ONU espera que haja consultas sobre saída da força regional da Guiné-Bissau

21 dezembro 2016

Secretário-geral quer empenho e boa vontade dos políticos guineenses para solução política duradoura da crise; líderes da Cedeao consideram retirar a Ecomib no primeiro trimestre de 2017.

Eleutério Guevane, da ONU News em Nova Iorque.

O secretário-geral da ONU disse esperar que a saída da força regional da Guiné-Bissau dependa das condições acordadas pelos países do bloco e “de consultas adequadas com os parceiros internacionais, incluindo as Nações Unidas”.

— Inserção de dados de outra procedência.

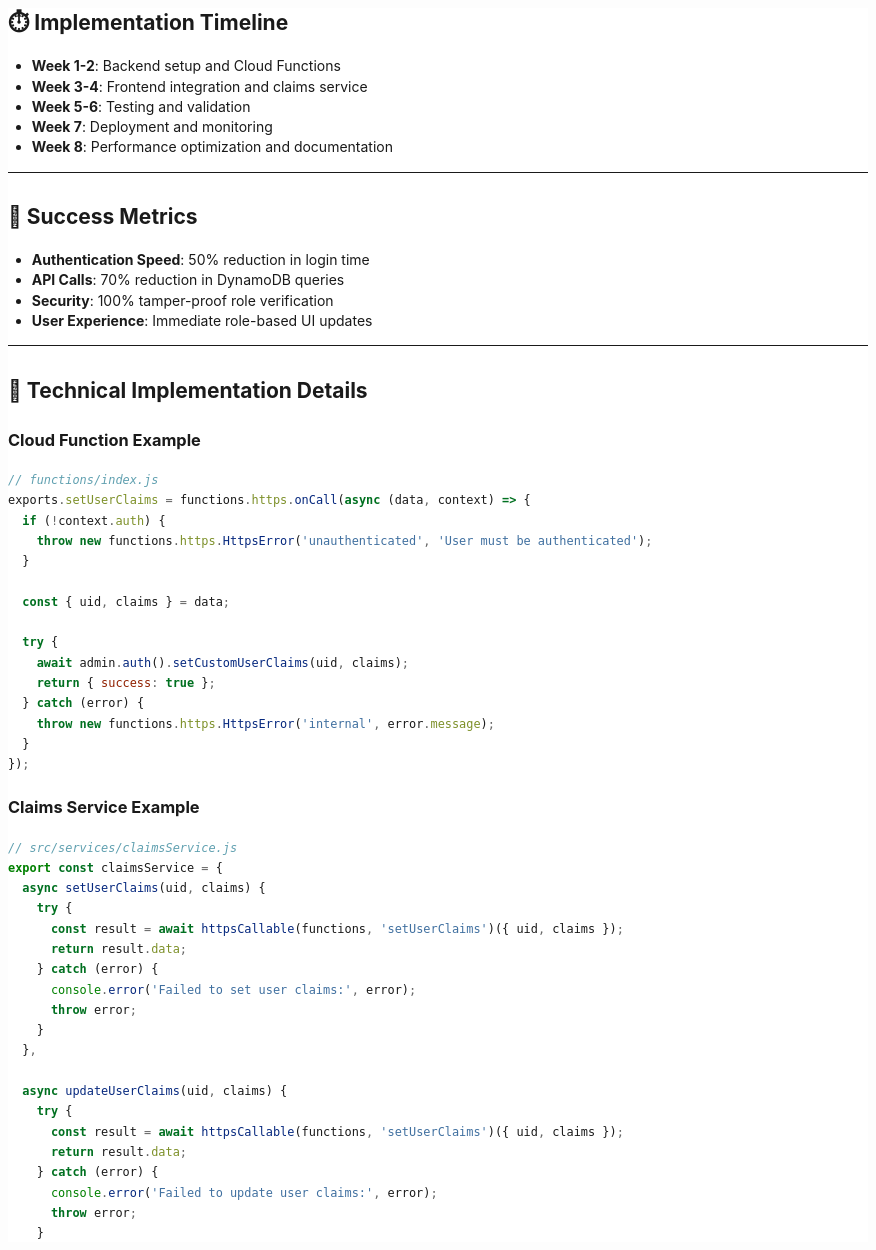 
## ⏱️ **Implementation Timeline**

- **Week 1-2**: Backend setup and Cloud Functions
- **Week 3-4**: Frontend integration and claims service
- **Week 5-6**: Testing and validation
- **Week 7**: Deployment and monitoring
- **Week 8**: Performance optimization and documentation

---

## 🎯 **Success Metrics**

- **Authentication Speed**: 50% reduction in login time
- **API Calls**: 70% reduction in DynamoDB queries
- **Security**: 100% tamper-proof role verification
- **User Experience**: Immediate role-based UI updates

---

## 🔧 **Technical Implementation Details**

### **Cloud Function Example**
```javascript
// functions/index.js
exports.setUserClaims = functions.https.onCall(async (data, context) => {
  if (!context.auth) {
    throw new functions.https.HttpsError('unauthenticated', 'User must be authenticated');
  }
  
  const { uid, claims } = data;
  
  try {
    await admin.auth().setCustomUserClaims(uid, claims);
    return { success: true };
  } catch (error) {
    throw new functions.https.HttpsError('internal', error.message);
  }
});
```

### **Claims Service Example**
```javascript
// src/services/claimsService.js
export const claimsService = {
  async setUserClaims(uid, claims) {
    try {
      const result = await httpsCallable(functions, 'setUserClaims')({ uid, claims });
      return result.data;
    } catch (error) {
      console.error('Failed to set user claims:', error);
      throw error;
    }
  },
  
  async updateUserClaims(uid, claims) {
    try {
      const result = await httpsCallable(functions, 'setUserClaims')({ uid, claims });
      return result.data;
    } catch (error) {
      console.error('Failed to update user claims:', error);
      throw error;
    }
```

Ban Ki-moon emitiu uma nota em que declara que tomou conhecimento da decisão da Autoridade da Missão da Comunidade Económica dos Estados da África Ocidental, Ecomib, da retirada no primeiro trimestre de 2017.

Crise

O chefe da ONU disse partilhar a preocupação dos chefes de Estado e de governo da Cedeao pela “prolongada crise política e institucional na Guiné-Bissau que continua a afetar negativamente a população do país.” Os líderes regionais reuniram-se no sábado em Abuja, na Nigéria.

Ban agradece os esforços contínuos dos chefes de Estado e de governo para garantir a plena implementação do roteiro, em especial ao mediador da Cedeao para a Guiné-Bissau, ao presidente Alpha Condé da Guiné Conacri e à líder da Autoridade da Cedeao Ellen Johnson-Sirleaf.

Roteiro

O pedido à liderança política da Guiné-Bissau é que “demonstre o empenho e a boa vontade necessários para chegar a uma solução política duradoura para a crise no seu país, com base no Roteiro da Cedeao e no Acordo de Conacri.

A nota reitera o empenho da ONU e do representante especial do secretário-geral na Guiné-Bissau, Modibo Touré, em continuarem a apoiar plenamente o processo de mediação.